Like his earlier employers, Microsoft promotes ownership and accountability. Upadhyay said he thoroughly enjoys his autonomy but clarifies that no one is working in a silo. The projects require team work and collaboration, and good ideas are more important than seniority.

“No matter how few or many years you’ve spent at Microsoft, your voice is definitely heard. It’s very dynamic here, and there are times I step up to guide team members who might have joined Microsoft before me but don’t have my perspective or breadth of experience. At both Microsoft and FactSet, I have enjoyed mentoring others. Helping them accomplish their goals is quite fulfilling,” he said.

Having accepted two job offers in his first three years after graduation, Upadhyay attributes his successful job interview skills to the time he spent strengthening his communication skills and participating in Rice’s graduate student associate (GSA).

His MCS program lasted only three semesters, but Upadhyay arrived on campus knowing he wanted to get involved in a student organization, and dove into the GSA. He ended up running the GSA’s professional development initiative, which helped build his confidence in communicating about ideas, projects, and goals.

He said, “My interviews with FactSet were actually fun. We didn’t just stand at a whiteboard and write out a program. They focus on how you approach a problem, how you pick your tools, your considerations. My prior financial skills helped me more quickly understand my business use cases,” he said.

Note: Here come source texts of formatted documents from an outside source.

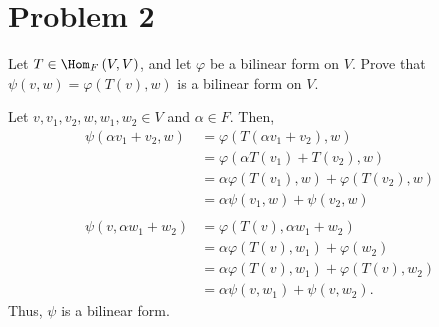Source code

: \documentclass[10pt]{mypackage}
\begin{document}
\section{Problem 2}%
\begin{problem}
  Let $T \in \Hom_{F}\left(V,V\right)$, and let $\varphi$ be a bilinear form on $V$. Prove that $\psi\left(v,w\right) = \varphi\left(T(v),w\right)$ is a bilinear form on $V$.
\end{problem}
\begin{solution}
  Let $v,v_1,v_2,w,w_1,w_2\in V$ and $\alpha\in F$. Then,
  \begin{align*}
    \psi\left(\alpha v_1 + v_2,w\right) &= \varphi\left(T\left(\alpha v_1 + v_2\right),w\right)\\
                                        &= \varphi\left(\alpha T\left(v_1\right) + T\left(v_2\right),w\right)\\
                                        &= \alpha\varphi\left(T\left(v_1\right),w\right) + \varphi\left(T\left(v_2\right),w\right)\\
                                        &= \alpha \psi\left(v_1,w\right) + \psi\left(v_2,w\right)\\
                                        \\
    \psi\left(v,\alpha w_1 + w_2\right) &= \varphi\left(T\left(v\right),\alpha w_1 + w_2 \right)\\
                                        &= \alpha\varphi\left(T\left(v\right),w_1\right) + \varphi\left(w_2\right)\\
                                        &= \alpha \varphi\left(T\left(v\right),w_1\right) + \varphi\left(T\left(v\right),w_2\right)\\
                                        &= \alpha \psi\left(v,w_1\right) + \psi\left(v,w_2\right).
  \end{align*}
  Thus, $\psi$ is a bilinear form.
\end{solution}
\end{document}
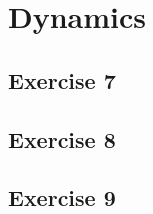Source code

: \section{Dynamics}
\subsection{Exercise 7}
\lipsum[13]

\begin{solution}
    \lipsum[14]
\end{solution}

\subsection{Exercise 8}
\lipsum[15]

\begin{solution}
    \lipsum[16]
\end{solution}

\subsection{Exercise 9}
\lipsum[17]

\begin{solution}
    \lipsum[18]
\end{solution}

“So I interviewed in the fall, graduated in December, and moved to New York a few months later. Work-wise, I was well-prepared and knew what to expect. But the weather was a massive, horrible shock. I left Houston in February, where it was already fairly warm. I arrived in Norwalk to be greeted by a blizzard. I layered up as much as possible, but I didn’t even have a big coat.”

When it comes to recommendations for interns and new grad hires, Upadhyay jokes about remembering to research an employer's location and climate. Then he offers three serious bits of advice for Rice MCS students: expect to apply for jobs quickly, get involved in activities beyond academics, and take risks.

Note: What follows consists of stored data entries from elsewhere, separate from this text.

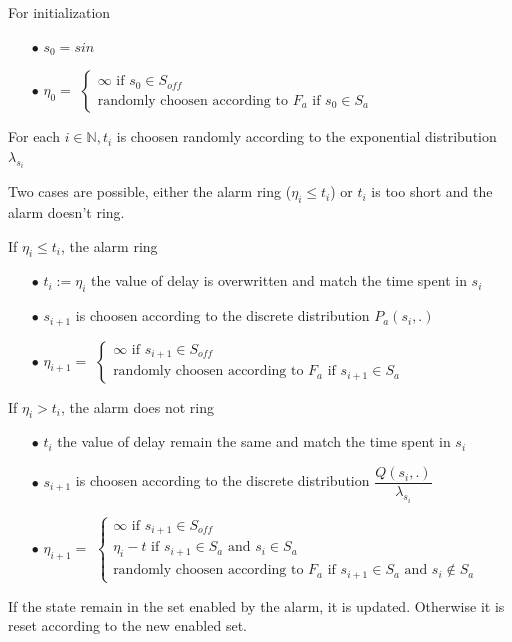 \documentclass[runningheads,custombib]{llncs}
\begin{document}
For initialization
\begin{itemize}
	\item[$\bullet$] $s_0 = s{in}$
	\item[$\bullet$] $\eta_0 =$
	$\left\{
		\begin{array}{l}
		\infty \text{ if } s_0 \in S_{off}\\
		 \text{randomly choosen according to }F_a\text{ if } s_0 \in S_{a}
		\end{array}
		\right.$ 
\end{itemize}
For each $i \in \mathbb{N}, t_i$ is choosen randomly according to the exponential distribution $\lambda_{s_i}$

Two cases are possible, either the alarm ring ($\eta_i \leq t_i$) or $t_i$ is too short and the alarm doesn't ring.

If $\eta_i \leq t_i$, the alarm ring
\begin{itemize}
	\item[$\bullet$] $t_i := \eta_i$ the value of delay is overwritten and match the time spent in $s_i$
	\item[$\bullet$] $s_{i+1}$ is choosen according to the discrete distribution $P_a(s_i,.)$
	\item[$\bullet$] $\eta_{i+1} =$
	$\left\{
	\begin{array}{l}
		\infty \text{ if } s_{i+1} \in S_{off}\\
		\text{randomly choosen according to }F_a\text{ if } s_{i+1} \in S_{a}
	\end{array}
	\right.$ 
\end{itemize}

If $\eta_i > t_i$, the alarm does not ring
\begin{itemize}
	\item[$\bullet$] $t_i$ the value of delay remain the same and match the time spent in $s_i$
\item[$\bullet$] $s_{i+1}$ is choosen according to the discrete distribution $\dfrac{Q(s_i,.)}{\lambda_{s_i}}$
	\item[$\bullet$] $\eta_{i+1} =$
	$\left\{
	\begin{array}{l}
	\infty \text{ if } s_{i+1} \in S_{off}\\
	\eta_i - t\text{ if }s_{i+1} \in S_{a}\text{ and }s_{i} \in S_{a}\\
	\text{randomly choosen according to }F_a\text{ if }s_{i+1} \in S_{a}\text{ and }s_{i} \notin S_{a}
	\end{array}
	\right.$ 
\end{itemize}
 If the state remain in the set enabled by the alarm, it is updated. Otherwise it is reset according to the new enabled set.
 
\end{document}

“MCS students need to know the biggest career fair occurs within the first three weeks of the semester,” he said. “Always be on your toes and be prepared to job hunt right from the start. Join the Center for Career Development network and watch for updates on LinkedIn and in Piazza.

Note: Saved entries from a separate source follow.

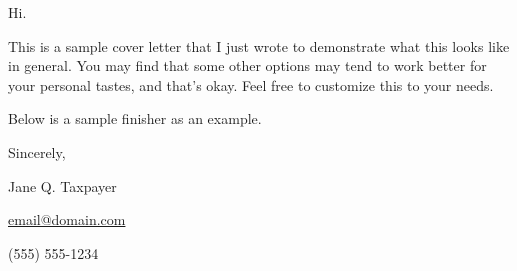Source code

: \documentclass[class=article, crop=false]{standalone}
\begin{document}
Hi.

This is a sample cover letter that I just wrote to demonstrate what this looks like in general.
You may find that some other options may tend to work better for your personal tastes, and that's
okay. Feel free to customize this to your needs.

Below is a sample finisher as an example.



\vspace{5mm}

Sincerely, 

Jane Q. Taxpayer

\href{mailto:email@domain.com}{email@domain.com}

(555) 555-1234
\end{document}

“Overall, the MCS program is quite a short course and it will be over before you know it, so take advantage of every opportunity to make friends and get involved in the community. Finally, do not be afraid of taking courses outside your comfort zone.

“To expand your boundaries you have to take risks. Yes, it can feel awkward or even painful to step into the unknown, but growth requires change. Remember, some of the best cocktails require shaking.”